The United States hit a marijuana milestone a while back, though it has largely been overlooked in the hoopla following the start of retail weed sales in January. But it’s a marker that signals both how much things have changed and how rapidly they’re still changing.
It’s debatable exactly when it happened, but at some time this year or last, the U.S. hit the point where more than half the states had adopted marijuana reform. And more than half of Americans live in those states.
On March 21, Utah Gov. Gary Herbert signed a law that allows parents to use a cannabis extract to treat children with severe forms of epilepsy.

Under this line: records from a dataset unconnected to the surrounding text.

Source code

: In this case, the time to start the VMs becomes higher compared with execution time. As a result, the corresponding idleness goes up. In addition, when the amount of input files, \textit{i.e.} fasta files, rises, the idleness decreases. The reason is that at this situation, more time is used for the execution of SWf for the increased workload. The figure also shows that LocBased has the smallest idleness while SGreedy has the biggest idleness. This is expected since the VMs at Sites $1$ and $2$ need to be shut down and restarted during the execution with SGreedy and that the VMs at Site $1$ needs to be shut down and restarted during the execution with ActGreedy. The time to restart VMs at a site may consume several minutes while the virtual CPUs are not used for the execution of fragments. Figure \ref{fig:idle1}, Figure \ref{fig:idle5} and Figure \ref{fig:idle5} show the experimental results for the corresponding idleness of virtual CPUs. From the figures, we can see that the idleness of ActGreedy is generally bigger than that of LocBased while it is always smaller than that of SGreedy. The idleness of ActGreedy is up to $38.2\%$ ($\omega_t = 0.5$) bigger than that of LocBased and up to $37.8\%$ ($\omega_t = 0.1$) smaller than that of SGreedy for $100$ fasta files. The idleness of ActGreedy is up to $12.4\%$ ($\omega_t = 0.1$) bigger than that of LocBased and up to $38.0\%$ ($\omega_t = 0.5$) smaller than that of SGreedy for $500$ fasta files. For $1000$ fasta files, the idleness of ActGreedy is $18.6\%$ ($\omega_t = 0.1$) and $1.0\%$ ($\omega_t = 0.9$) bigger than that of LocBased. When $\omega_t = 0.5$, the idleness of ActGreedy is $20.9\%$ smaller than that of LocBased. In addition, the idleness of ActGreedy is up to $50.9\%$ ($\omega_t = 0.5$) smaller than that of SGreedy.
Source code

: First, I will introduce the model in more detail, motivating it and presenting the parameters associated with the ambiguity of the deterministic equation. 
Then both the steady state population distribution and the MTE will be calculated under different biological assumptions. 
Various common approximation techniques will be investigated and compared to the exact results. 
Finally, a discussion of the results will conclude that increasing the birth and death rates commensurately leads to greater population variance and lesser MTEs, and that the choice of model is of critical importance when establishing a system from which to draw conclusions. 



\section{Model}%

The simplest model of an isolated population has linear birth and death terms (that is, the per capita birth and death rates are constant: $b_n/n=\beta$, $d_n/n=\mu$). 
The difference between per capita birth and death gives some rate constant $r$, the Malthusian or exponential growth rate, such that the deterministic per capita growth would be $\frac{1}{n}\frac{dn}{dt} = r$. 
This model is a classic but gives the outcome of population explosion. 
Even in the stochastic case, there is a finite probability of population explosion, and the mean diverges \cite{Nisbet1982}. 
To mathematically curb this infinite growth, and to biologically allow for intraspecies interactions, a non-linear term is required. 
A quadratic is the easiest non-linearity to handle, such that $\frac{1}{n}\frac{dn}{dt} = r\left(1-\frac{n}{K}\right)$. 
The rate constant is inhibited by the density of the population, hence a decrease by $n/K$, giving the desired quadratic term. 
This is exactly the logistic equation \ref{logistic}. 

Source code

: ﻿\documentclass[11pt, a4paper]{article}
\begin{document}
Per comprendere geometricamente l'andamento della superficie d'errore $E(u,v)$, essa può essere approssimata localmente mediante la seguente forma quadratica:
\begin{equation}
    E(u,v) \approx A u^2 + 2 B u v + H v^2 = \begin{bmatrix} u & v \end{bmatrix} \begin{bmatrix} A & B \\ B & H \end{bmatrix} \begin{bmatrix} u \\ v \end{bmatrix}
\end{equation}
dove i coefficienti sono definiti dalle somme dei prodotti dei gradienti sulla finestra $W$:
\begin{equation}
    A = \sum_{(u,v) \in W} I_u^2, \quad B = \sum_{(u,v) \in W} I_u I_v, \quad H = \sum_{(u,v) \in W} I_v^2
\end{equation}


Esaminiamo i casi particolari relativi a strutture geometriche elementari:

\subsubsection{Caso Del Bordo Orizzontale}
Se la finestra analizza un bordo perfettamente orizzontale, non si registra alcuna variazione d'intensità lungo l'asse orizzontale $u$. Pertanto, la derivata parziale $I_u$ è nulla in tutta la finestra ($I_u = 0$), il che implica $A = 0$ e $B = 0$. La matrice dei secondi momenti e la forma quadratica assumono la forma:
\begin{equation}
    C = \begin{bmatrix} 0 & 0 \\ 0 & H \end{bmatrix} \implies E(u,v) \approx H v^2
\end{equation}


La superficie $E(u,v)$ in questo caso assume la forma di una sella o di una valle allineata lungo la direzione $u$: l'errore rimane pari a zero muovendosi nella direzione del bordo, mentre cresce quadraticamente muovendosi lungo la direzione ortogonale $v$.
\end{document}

The oil comes from a strain high in CBD, a chemical thought to quiet seizure activity in the brain, and low in THC, the chemical that gets users high.
CBD-only laws have become a favorite of deep-red states where full medical marijuana, with access to strains high in THC, won’t fly politically. They’re too little too late for most MMJ patients, but they have added several new states to the “win” column for weed reform.
And when Herbert signed the bill in March, his state officially became the 29th in the nation to adopt some version of reform: medical pot, legalization, or decriminalization.
That means 58 percent of Americans now live in places that are turning the corner on a shameful history of prohibition.
It’s been a long time coming. Weed was once legal in the U.S. and commonly used for its medicinal properties. But it was outlawed, mostly on racist grounds, by the Marihuana Tax Act of 1937.
The cannabis plant and the drug it produces have remained illegal ever since, banned by federal law. Most pot busts, however, are handled by local police acting under state laws that also prohibit it.
Given the obstacles of national politics, those state statutes have always been easier to change. That’s why marijuana proponents, from potheads to patients, have long targeted statehouses across the country – with stunning success in recent years.
Twenty-five states now have some form of medical cannabis or will soon. Three, Utah, Kentucky, and Alabama, adopted CBD laws in March. The Mississippi Legislature passed similar legislation that month, but the governor has yet to sign it.
A total of 16 states have decriminalized weed by replacing criminal penalties with civil fines. That includes Maryland, where lawmakers passed decriminalization in April.
And two states, Washington and Colorado, have gone all in and legalized recreational marijuana for adults over 21. Others are expected to join them in coming years, including Alaska and Oregon, which could legalize as early as this year.
Such progress would have been unthinkable just 18 years ago, when Californians went to the polls and adopted the first medical marijuana law in the nation. But there’s more to come, and plenty of it.
Along with Alaska and Oregon, plans are underway to legalize California, Nevada, Massachusetts, Rhode Island and other states from coast to coast. Several states are considering medical marijuana, whether CBD oil or full MMJ. And decriminalization is on the table in several others.
Momentum is a powerful force in politics: Once a movement gathers it, it can’t be stopped. Weed has momentum, and the old laws are unlikely to last for long now.